▶ WORK TO COMPLETE
All the data should be transcribed exactly, with every line kept.

===============

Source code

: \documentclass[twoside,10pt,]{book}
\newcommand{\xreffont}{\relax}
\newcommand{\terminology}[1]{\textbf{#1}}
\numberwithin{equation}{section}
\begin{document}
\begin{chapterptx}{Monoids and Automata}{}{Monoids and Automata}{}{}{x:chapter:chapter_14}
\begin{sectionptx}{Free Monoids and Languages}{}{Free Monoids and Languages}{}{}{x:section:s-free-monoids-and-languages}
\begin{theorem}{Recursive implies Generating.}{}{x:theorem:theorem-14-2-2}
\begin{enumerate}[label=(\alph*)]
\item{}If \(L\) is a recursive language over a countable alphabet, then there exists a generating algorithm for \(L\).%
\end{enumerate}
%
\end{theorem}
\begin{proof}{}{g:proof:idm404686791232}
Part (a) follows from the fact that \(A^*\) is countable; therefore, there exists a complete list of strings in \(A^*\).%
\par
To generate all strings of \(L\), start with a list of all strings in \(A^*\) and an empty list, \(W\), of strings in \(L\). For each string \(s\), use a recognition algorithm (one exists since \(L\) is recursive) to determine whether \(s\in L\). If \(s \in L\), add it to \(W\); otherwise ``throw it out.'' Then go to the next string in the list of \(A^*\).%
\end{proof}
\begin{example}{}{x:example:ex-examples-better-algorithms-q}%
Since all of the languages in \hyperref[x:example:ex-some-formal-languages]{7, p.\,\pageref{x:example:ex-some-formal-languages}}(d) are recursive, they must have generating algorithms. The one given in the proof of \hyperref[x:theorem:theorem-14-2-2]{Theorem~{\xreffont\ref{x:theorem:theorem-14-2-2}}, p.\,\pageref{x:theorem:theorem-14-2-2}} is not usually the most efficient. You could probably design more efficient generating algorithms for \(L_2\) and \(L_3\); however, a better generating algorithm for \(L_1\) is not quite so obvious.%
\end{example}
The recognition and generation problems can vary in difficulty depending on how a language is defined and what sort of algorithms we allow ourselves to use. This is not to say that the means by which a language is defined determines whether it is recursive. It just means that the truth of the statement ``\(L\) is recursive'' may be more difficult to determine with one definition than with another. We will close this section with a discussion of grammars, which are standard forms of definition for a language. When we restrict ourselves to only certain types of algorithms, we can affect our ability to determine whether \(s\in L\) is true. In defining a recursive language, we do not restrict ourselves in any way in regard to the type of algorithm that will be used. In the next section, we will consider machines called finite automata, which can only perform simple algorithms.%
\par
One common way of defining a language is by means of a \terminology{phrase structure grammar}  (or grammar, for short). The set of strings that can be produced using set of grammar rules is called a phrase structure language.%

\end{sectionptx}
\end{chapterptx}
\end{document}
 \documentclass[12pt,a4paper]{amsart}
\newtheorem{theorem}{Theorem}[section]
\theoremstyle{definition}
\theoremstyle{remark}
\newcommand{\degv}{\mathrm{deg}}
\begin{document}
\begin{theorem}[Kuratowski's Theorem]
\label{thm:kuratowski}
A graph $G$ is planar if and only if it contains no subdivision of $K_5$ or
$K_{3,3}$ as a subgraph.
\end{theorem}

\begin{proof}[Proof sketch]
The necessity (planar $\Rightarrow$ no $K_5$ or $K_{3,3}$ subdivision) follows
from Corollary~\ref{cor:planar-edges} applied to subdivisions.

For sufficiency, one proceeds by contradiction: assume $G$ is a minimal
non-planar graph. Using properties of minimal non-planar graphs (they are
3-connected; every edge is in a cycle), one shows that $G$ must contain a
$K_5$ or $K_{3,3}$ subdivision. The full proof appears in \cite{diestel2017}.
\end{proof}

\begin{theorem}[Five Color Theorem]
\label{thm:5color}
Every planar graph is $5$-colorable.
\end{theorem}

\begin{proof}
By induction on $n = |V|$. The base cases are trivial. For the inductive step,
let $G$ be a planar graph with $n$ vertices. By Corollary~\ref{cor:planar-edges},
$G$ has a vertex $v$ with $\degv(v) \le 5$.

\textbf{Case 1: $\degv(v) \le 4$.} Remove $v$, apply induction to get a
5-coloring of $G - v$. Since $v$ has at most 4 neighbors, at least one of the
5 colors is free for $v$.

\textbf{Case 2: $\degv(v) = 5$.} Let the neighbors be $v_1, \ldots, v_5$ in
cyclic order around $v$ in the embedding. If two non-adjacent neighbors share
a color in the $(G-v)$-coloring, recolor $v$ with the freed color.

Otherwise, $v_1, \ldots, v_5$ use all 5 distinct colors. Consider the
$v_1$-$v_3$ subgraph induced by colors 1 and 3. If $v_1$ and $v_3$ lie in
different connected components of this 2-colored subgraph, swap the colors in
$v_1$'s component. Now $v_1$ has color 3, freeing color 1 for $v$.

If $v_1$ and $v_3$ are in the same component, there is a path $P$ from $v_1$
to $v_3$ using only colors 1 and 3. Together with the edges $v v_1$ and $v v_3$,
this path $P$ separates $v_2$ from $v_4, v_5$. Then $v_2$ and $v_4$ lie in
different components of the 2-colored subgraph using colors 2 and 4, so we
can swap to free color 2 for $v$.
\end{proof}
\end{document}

===============

▶ WRITTEN RESPONSE
Source code

: \documentclass[twoside,10pt,]{book}
\newcommand{\xreffont}{\relax}
\newcommand{\terminology}[1]{\textbf{#1}}
\numberwithin{equation}{section}
\begin{document}
\begin{chapterptx}{Monoids and Automata}{}{Monoids and Automata}{}{}{x:chapter:chapter_14}
\begin{sectionptx}{Free Monoids and Languages}{}{Free Monoids and Languages}{}{}{x:section:s-free-monoids-and-languages}
\begin{theorem}{Recursive implies Generating.}{}{x:theorem:theorem-14-2-2}
\begin{enumerate}[label=(\alph*)]
\item{}If \(L\) is a recursive language over a countable alphabet, then there exists a generating algorithm for \(L\).%
\end{enumerate}
%
\end{theorem}
\begin{proof}{}{g:proof:idm404686791232}
Part (a) follows from the fact that \(A^*\) is countable; therefore, there exists a complete list of strings in \(A^*\).%
\par
To generate all strings of \(L\), start with a list of all strings in \(A^*\) and an empty list, \(W\), of strings in \(L\). For each string \(s\), use a recognition algorithm (one exists since \(L\) is recursive) to determine whether \(s\in L\). If \(s \in L\), add it to \(W\); otherwise ``throw it out.'' Then go to the next string in the list of \(A^*\).%
\end{proof}
\begin{example}{}{x:example:ex-examples-better-algorithms-q}%
Since all of the languages in \hyperref[x:example:ex-some-formal-languages]{7, p.\,\pageref{x:example:ex-some-formal-languages}}(d) are recursive, they must have generating algorithms. The one given in the proof of \hyperref[x:theorem:theorem-14-2-2]{Theorem~{\xreffont\ref{x:theorem:theorem-14-2-2}}, p.\,\pageref{x:theorem:theorem-14-2-2}} is not usually the most efficient. You could probably design more efficient generating algorithms for \(L_2\) and \(L_3\); however, a better generating algorithm for \(L_1\) is not quite so obvious.%
\end{example}
The recognition and generation problems can vary in difficulty depending on how a language is defined and what sort of algorithms we allow ourselves to use. This is not to say that the means by which a language is defined determines whether it is recursive. It just means that the truth of the statement ``\(L\) is recursive'' may be more difficult to determine with one definition than with another. We will close this section with a discussion of grammars, which are standard forms of definition for a language. When we restrict ourselves to only certain types of algorithms, we can affect our ability to determine whether \(s\in L\) is true. In defining a recursive language, we do not restrict ourselves in any way in regard to the type of algorithm that will be used. In the next section, we will consider machines called finite automata, which can only perform simple algorithms.%
\par
One common way of defining a language is by means of a \terminology{phrase structure grammar}  (or grammar, for short). The set of strings that can be produced using set of grammar rules is called a phrase structure language.%

\end{sectionptx}
\end{chapterptx}
\end{document}
 \documentclass[12pt,a4paper]{amsart}
\newtheorem{theorem}{Theorem}[section]
\theoremstyle{definition}
\theoremstyle{remark}
\newcommand{\degv}{\mathrm{deg}}
\begin{document}
\begin{theorem}[Kuratowski's Theorem]
\label{thm:kuratowski}
A graph $G$ is planar if and only if it contains no subdivision of $K_5$ or
$K_{3,3}$ as a subgraph.
\end{theorem}

\begin{proof}[Proof sketch]
The necessity (planar $\Rightarrow$ no $K_5$ or $K_{3,3}$ subdivision) follows
from Corollary~\ref{cor:planar-edges} applied to subdivisions.

For sufficiency, one proceeds by contradiction: assume $G$ is a minimal
non-planar graph. Using properties of minimal non-planar graphs (they are
3-connected; every edge is in a cycle), one shows that $G$ must contain a
$K_5$ or $K_{3,3}$ subdivision. The full proof appears in \cite{diestel2017}.
\end{proof}

\begin{theorem}[Five Color Theorem]
\label{thm:5color}
Every planar graph is $5$-colorable.
\end{theorem}

\begin{proof}
By induction on $n = |V|$. The base cases are trivial. For the inductive step,
let $G$ be a planar graph with $n$ vertices. By Corollary~\ref{cor:planar-edges},
$G$ has a vertex $v$ with $\degv(v) \le 5$.

\textbf{Case 1: $\degv(v) \le 4$.} Remove $v$, apply induction to get a
5-coloring of $G - v$. Since $v$ has at most 4 neighbors, at least one of the
5 colors is free for $v$.

\textbf{Case 2: $\degv(v) = 5$.} Let the neighbors be $v_1, \ldots, v_5$ in
cyclic order around $v$ in the embedding. If two non-adjacent neighbors share
a color in the $(G-v)$-coloring, recolor $v$ with the freed color.

Otherwise, $v_1, \ldots, v_5$ use all 5 distinct colors. Consider the
$v_1$-$v_3$ subgraph induced by colors 1 and 3. If $v_1$ and $v_3$ lie in
different connected components of this 2-colored subgraph, swap the colors in
$v_1$'s component. Now $v_1$ has color 3, freeing color 1 for $v$.

If $v_1$ and $v_3$ are in the same component, there is a path $P$ from $v_1$
to $v_3$ using only colors 1 and 3. Together with the edges $v v_1$ and $v v_3$,
this path $P$ separates $v_2$ from $v_4, v_5$. Then $v_2$ and $v_4$ lie in
different components of the 2-colored subgraph using colors 2 and 4, so we
can swap to free color 2 for $v$.
\end{proof}
\end{document}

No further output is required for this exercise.